▶ _What the exercise asks_: Could you please output all of the records exactly?

▶ _Available data_:

↓↓↓

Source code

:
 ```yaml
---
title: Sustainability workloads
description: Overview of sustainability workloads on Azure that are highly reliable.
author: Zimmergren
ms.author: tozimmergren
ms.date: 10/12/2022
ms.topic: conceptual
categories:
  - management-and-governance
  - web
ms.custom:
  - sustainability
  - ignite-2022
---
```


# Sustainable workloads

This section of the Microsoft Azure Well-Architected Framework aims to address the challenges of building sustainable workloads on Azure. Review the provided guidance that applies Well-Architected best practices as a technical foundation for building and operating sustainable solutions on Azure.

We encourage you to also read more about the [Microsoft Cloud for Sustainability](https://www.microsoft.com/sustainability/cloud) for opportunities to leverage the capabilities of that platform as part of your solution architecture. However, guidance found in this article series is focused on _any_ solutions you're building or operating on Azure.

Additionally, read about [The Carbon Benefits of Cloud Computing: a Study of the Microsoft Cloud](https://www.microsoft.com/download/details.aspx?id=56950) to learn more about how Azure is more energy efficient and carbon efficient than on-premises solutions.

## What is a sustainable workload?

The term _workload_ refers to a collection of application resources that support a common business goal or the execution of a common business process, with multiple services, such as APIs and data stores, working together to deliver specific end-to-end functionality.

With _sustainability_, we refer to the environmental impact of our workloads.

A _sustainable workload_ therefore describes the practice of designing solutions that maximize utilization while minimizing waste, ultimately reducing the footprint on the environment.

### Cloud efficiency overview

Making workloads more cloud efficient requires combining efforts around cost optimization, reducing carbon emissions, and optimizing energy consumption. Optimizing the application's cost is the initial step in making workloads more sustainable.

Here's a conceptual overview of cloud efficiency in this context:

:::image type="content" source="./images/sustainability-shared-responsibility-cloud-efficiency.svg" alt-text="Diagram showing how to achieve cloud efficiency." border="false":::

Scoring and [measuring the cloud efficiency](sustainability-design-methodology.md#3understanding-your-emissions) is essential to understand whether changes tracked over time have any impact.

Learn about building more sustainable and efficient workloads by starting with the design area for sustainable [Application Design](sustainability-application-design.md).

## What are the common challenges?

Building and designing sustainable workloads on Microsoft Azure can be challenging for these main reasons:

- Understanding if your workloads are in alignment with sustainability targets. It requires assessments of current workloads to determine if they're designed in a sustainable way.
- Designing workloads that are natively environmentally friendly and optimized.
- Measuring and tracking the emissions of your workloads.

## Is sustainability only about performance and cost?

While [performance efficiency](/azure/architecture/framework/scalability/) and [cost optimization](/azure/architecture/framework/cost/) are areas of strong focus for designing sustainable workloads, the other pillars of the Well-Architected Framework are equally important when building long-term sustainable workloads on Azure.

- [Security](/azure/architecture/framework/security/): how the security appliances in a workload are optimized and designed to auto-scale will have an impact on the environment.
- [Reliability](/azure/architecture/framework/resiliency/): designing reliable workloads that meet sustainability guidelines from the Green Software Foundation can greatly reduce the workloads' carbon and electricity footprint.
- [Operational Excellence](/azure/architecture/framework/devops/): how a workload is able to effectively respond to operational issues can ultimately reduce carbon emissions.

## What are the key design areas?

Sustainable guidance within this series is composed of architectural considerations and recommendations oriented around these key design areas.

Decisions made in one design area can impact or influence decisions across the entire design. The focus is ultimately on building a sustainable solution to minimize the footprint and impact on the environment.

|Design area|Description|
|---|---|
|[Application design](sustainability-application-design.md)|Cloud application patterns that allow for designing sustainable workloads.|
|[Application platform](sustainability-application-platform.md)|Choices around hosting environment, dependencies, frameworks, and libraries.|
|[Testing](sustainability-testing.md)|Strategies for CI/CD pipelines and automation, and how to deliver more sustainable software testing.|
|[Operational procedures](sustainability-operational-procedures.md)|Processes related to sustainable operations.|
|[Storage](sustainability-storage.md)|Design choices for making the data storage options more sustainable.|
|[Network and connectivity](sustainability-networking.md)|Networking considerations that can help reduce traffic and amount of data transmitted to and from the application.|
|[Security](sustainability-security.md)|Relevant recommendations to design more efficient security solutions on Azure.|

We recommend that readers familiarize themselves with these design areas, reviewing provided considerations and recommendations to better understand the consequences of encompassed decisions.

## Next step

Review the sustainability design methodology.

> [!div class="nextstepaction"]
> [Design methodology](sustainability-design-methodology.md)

↑↑↑

▶ _Task output_:
Source code

:
 ```yaml
---
title: Sustainability workloads
description: Overview of sustainability workloads on Azure that are highly reliable.
author: Zimmergren
ms.author: tozimmergren
ms.date: 10/12/2022
ms.topic: conceptual
categories:
  - management-and-governance
  - web
ms.custom:
  - sustainability
  - ignite-2022
---
```


# Sustainable workloads

This section of the Microsoft Azure Well-Architected Framework aims to address the challenges of building sustainable workloads on Azure. Review the provided guidance that applies Well-Architected best practices as a technical foundation for building and operating sustainable solutions on Azure.

We encourage you to also read more about the [Microsoft Cloud for Sustainability](https://www.microsoft.com/sustainability/cloud) for opportunities to leverage the capabilities of that platform as part of your solution architecture. However, guidance found in this article series is focused on _any_ solutions you're building or operating on Azure.

Additionally, read about [The Carbon Benefits of Cloud Computing: a Study of the Microsoft Cloud](https://www.microsoft.com/download/details.aspx?id=56950) to learn more about how Azure is more energy efficient and carbon efficient than on-premises solutions.

## What is a sustainable workload?

The term _workload_ refers to a collection of application resources that support a common business goal or the execution of a common business process, with multiple services, such as APIs and data stores, working together to deliver specific end-to-end functionality.

With _sustainability_, we refer to the environmental impact of our workloads.

A _sustainable workload_ therefore describes the practice of designing solutions that maximize utilization while minimizing waste, ultimately reducing the footprint on the environment.

### Cloud efficiency overview

Making workloads more cloud efficient requires combining efforts around cost optimization, reducing carbon emissions, and optimizing energy consumption. Optimizing the application's cost is the initial step in making workloads more sustainable.

Here's a conceptual overview of cloud efficiency in this context:

:::image type="content" source="./images/sustainability-shared-responsibility-cloud-efficiency.svg" alt-text="Diagram showing how to achieve cloud efficiency." border="false":::

Scoring and [measuring the cloud efficiency](sustainability-design-methodology.md#3understanding-your-emissions) is essential to understand whether changes tracked over time have any impact.

Learn about building more sustainable and efficient workloads by starting with the design area for sustainable [Application Design](sustainability-application-design.md).

## What are the common challenges?

Building and designing sustainable workloads on Microsoft Azure can be challenging for these main reasons:

- Understanding if your workloads are in alignment with sustainability targets. It requires assessments of current workloads to determine if they're designed in a sustainable way.
- Designing workloads that are natively environmentally friendly and optimized.
- Measuring and tracking the emissions of your workloads.

## Is sustainability only about performance and cost?

While [performance efficiency](/azure/architecture/framework/scalability/) and [cost optimization](/azure/architecture/framework/cost/) are areas of strong focus for designing sustainable workloads, the other pillars of the Well-Architected Framework are equally important when building long-term sustainable workloads on Azure.

- [Security](/azure/architecture/framework/security/): how the security appliances in a workload are optimized and designed to auto-scale will have an impact on the environment.
- [Reliability](/azure/architecture/framework/resiliency/): designing reliable workloads that meet sustainability guidelines from the Green Software Foundation can greatly reduce the workloads' carbon and electricity footprint.
- [Operational Excellence](/azure/architecture/framework/devops/): how a workload is able to effectively respond to operational issues can ultimately reduce carbon emissions.

## What are the key design areas?

Sustainable guidance within this series is composed of architectural considerations and recommendations oriented around these key design areas.

Decisions made in one design area can impact or influence decisions across the entire design. The focus is ultimately on building a sustainable solution to minimize the footprint and impact on the environment.

|Design area|Description|
|---|---|
|[Application design](sustainability-application-design.md)|Cloud application patterns that allow for designing sustainable workloads.|
|[Application platform](sustainability-application-platform.md)|Choices around hosting environment, dependencies, frameworks, and libraries.|
|[Testing](sustainability-testing.md)|Strategies for CI/CD pipelines and automation, and how to deliver more sustainable software testing.|
|[Operational procedures](sustainability-operational-procedures.md)|Processes related to sustainable operations.|
|[Storage](sustainability-storage.md)|Design choices for making the data storage options more sustainable.|
|[Network and connectivity](sustainability-networking.md)|Networking considerations that can help reduce traffic and amount of data transmitted to and from the application.|
|[Security](sustainability-security.md)|Relevant recommendations to design more efficient security solutions on Azure.|

We recommend that readers familiarize themselves with these design areas, reviewing provided considerations and recommendations to better understand the consequences of encompassed decisions.

## Next step

Review the sustainability design methodology.

> [!div class="nextstepaction"]
> [Design methodology](sustainability-design-methodology.md)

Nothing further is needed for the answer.